You definitely have some cross-circuit problems with all those control transformers connected together ...

Isolation relay will fix the problem.


----------



## electrician1975 (Jan 14, 2011)

It isn't momentary emergency stops They are maintain contact emergency stops.


----------



## electrician1975 (Jan 14, 2011)

Thank you I will try that.


----------



## mattsilkwood (Sep 21, 2008)

kbsparky said:


> Why would it shut down any more than the one? You have different control transformers ... wired in parallel? You remove the shunt on one of the panels, and that one shuts down?
> 
> You definitely have some cross-circuit problems with all those control transformers connected together ...
> 
> Isolation relay will fix the problem.


 It's pretty simple, you have a contact block for each panel you are shutting down.


----------



## electrician1975 (Jan 14, 2011)

I have a contact block for each panel I am shutting down. Go back to the original post and read again please. I stated that in my original post. Thanks for your help!!!


----------



## electrician1975 (Jan 14, 2011)

I love your quote


----------



## Big John (May 23, 2010)

mattsilkwood said:


> ...If the panel shuts down then the contacts are stuck, if it doesn't shut down then it's wired wrong.

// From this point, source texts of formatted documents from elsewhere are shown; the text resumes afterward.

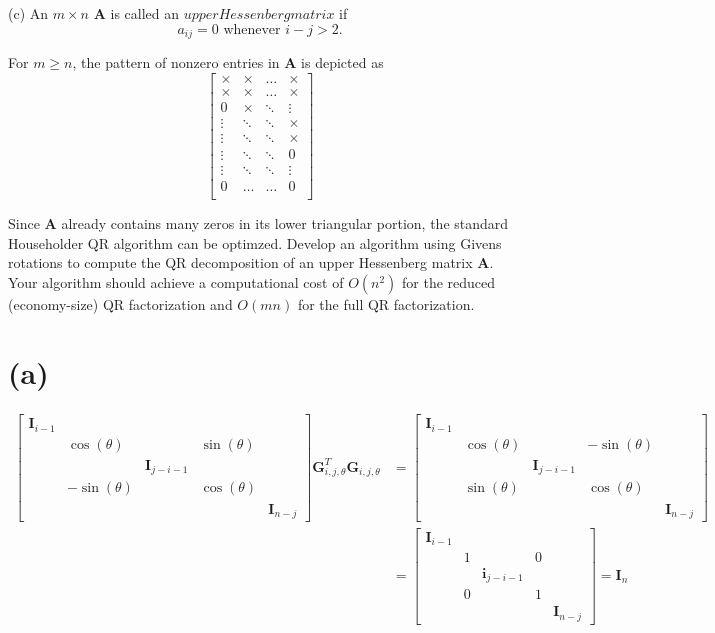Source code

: \documentclass{article}
\begin{document}
(c) An \(m \times n\) \(\bm{A}\) is called an \(upper Hessenberg matrix\) if
\[
    a_{ij} = 0 \text{ whenever } i - j > 2.
\]

For \(m \geq n\), the pattern of nonzero entries in \(\bm{A}\) is depicted as
\[
\begin{bmatrix}
    \times & \times & \dots & \times \\
    \times & \times & \dots & \times \\
    0 & \times & \ddots & \vdots \\
    \vdots & \ddots & \ddots & \times \\
    \vdots & \ddots & \ddots & \times \\
    \vdots & \ddots & \ddots & 0 \\
    \vdots & \ddots & \ddots & \vdots \\
    0 & \dots & \dots & 0 \\
\end{bmatrix}
\]

Since \(\bm{A}\) already contains many zeros in its lower triangular portion, the standard Householder QR algorithm can be optimzed.
Develop an algorithm using Givens rotations to compute the QR decomposition of an upper Hessenberg matrix \(\bm{A}\). Your algorithm should achieve a computational cost of \(O(n^2)\) for the reduced (economy-size) QR factorization and \(O(mn)\) for the full QR factorization.


\section*{(a)}
\begin{align*}
    \begin{bmatrix}
        \bm{I}_{i-1} &  &  &  &  \\
                     & \cos(\theta) &  & \sin(\theta) & \\
                     & & \bm{I}_{j - i - 1}& & \\
         & -\sin(\theta) && \cos(\theta) &\\
         & &&& \bm{I}_{n-j}
    \end{bmatrix}
    \bm{G}_{i, j, \theta}^T \bm{G}_{i, j, \theta} &= \begin{bmatrix}
        \bm{I}_{i-1} &  &  &  &  \\
                     & \cos(\theta) &  & -\sin(\theta) & \\
                     & & \bm{I}_{j - i - 1}& & \\
         & \sin(\theta) && \cos(\theta) &\\
         & &&& \bm{I}_{n-j}
    \end{bmatrix} \\
    &= 
    \begin{bmatrix}
        \bm{I}_{i-1} &  &  &  &  \\
                     & 1 &  & 0 & \\
                     & & \bm{i}_{j - i - 1}& & \\
         & 0 && 1 &\\
         & &&& \bm{I}_{n-j}
    \end{bmatrix} = \bm{I}_n
\end{align*}
\end{document}
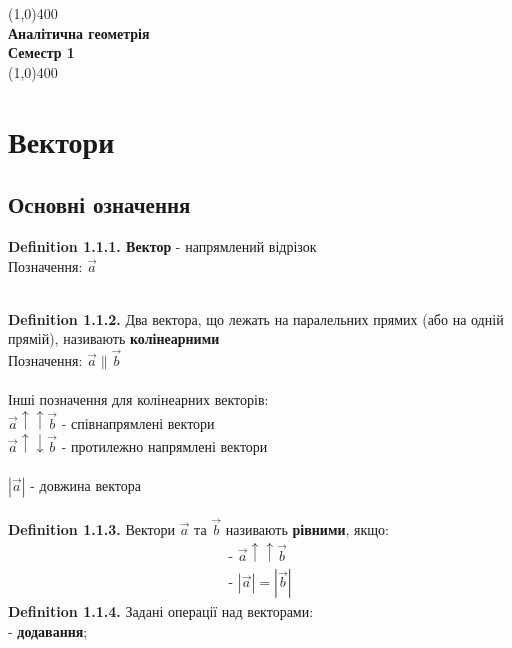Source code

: \documentclass[a4paper, 14pt]{extarticle}
\def\defin#1{\textbf{Definition {#1}}}
\def\bigline{\vspace{5mm}\\}
\begin{document}
	\begin{titlepage}
		\begin{center}
		\hfill
		\vfill
		\line(1,0){400}\\
		\large{\textbf{Аналітична геометрія}}\\[1mm]
		{\textbf{Семестр 1}}\\[1mm]
		\line(1,0){400}\\
		\vfill
        	\end{center}
    	\end{titlepage}
\tableofcontents
\newpage
	
	\section{Вектори}
	\subsection{Основні означення}
	\defin{1.1.1. Вектор} - напрямлений відрізок\\
	Позначення: $\vec{a}$
	\hspace{1cm}
	\bigline
	\defin{1.1.2.} Два вектора, що лежать на паралельних прямих (або на одній прямій), називають \textbf{колінеарними}\\
	Позначення: $\vec{a} \parallel \vec{b}$\\
	\\
	Інші позначення для колінеарних векторів: \\ 
	$\vec{a} \uparrow \uparrow \vec{b}$ - співнапрямлені вектори\\
	$\vec{a} \uparrow \downarrow \vec{b}$ - протилежно напрямлені вектори\\
	\\
	$|\vec{a}|$ - довжина вектора
	\\
	\\
	\defin{1.1.3.} Вектори $\vec{a}$ та $\vec{b}$ називають \textbf{рівними}, якщо:
	\begin{align*}
	\textrm{-  } \vec{a} \uparrow \uparrow \vec{b} \\
	\textrm{-  } |\vec{a}| = |\vec{b}|
	\end{align*}
	\defin{1.1.4.} Задані операції над векторами:\\
	- \textbf{додавання};\\
\end{document}
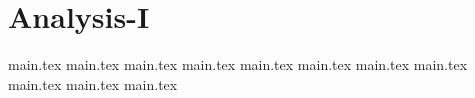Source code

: \part{Analysis-I}\label{i:part}

{main.tex}
{main.tex}
{main.tex}
{main.tex}
{main.tex}
{main.tex}
{main.tex}
{main.tex}
{main.tex}
{main.tex}
{main.tex}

 I think this is your answer.

It sounds like you have three totally independent e-stop circuits. Transformer, conductors, contact block, shunt trip for each circuit is separate from the other two.

There is no reason putting all the contact blocks on one e-stop plunger should affect the operation of all the circuits if they are wired correctly and all your contact blocks work. Are these contact blocks stacked on the switch? I'm wondering if the plunger isn't getting aligned properly. Something to check: Is it always the 1st one in the stack that works, and the other two never do?

-John


----------



## Wirenuting (Sep 12, 2010)

1 wire in 1 wire out,, 1 thing currently shuts down,, no interlocking relays and you have been doing this how long?

:/


----------



## varmit (Apr 19, 2009)

You say that you have checked that there are no connections between the three separate e-stop circuits?

If so:
A. Check the contact blocks and see if the contact blocks, on the buttons, are being moved by the push buttons. On some brands, if too many contacts are stacked, they sometimes will not operate. Some brands also require a small plastic "coupling" to link the plunger shafts, of the contact blocks together.

B. Are the e-stop conductors routed with other energized conductors for a long distance? If the e-stop relay is very low current, or solid state, there may be enough inductive voltage on the e-stop conductors to prevent the relay from dropping out.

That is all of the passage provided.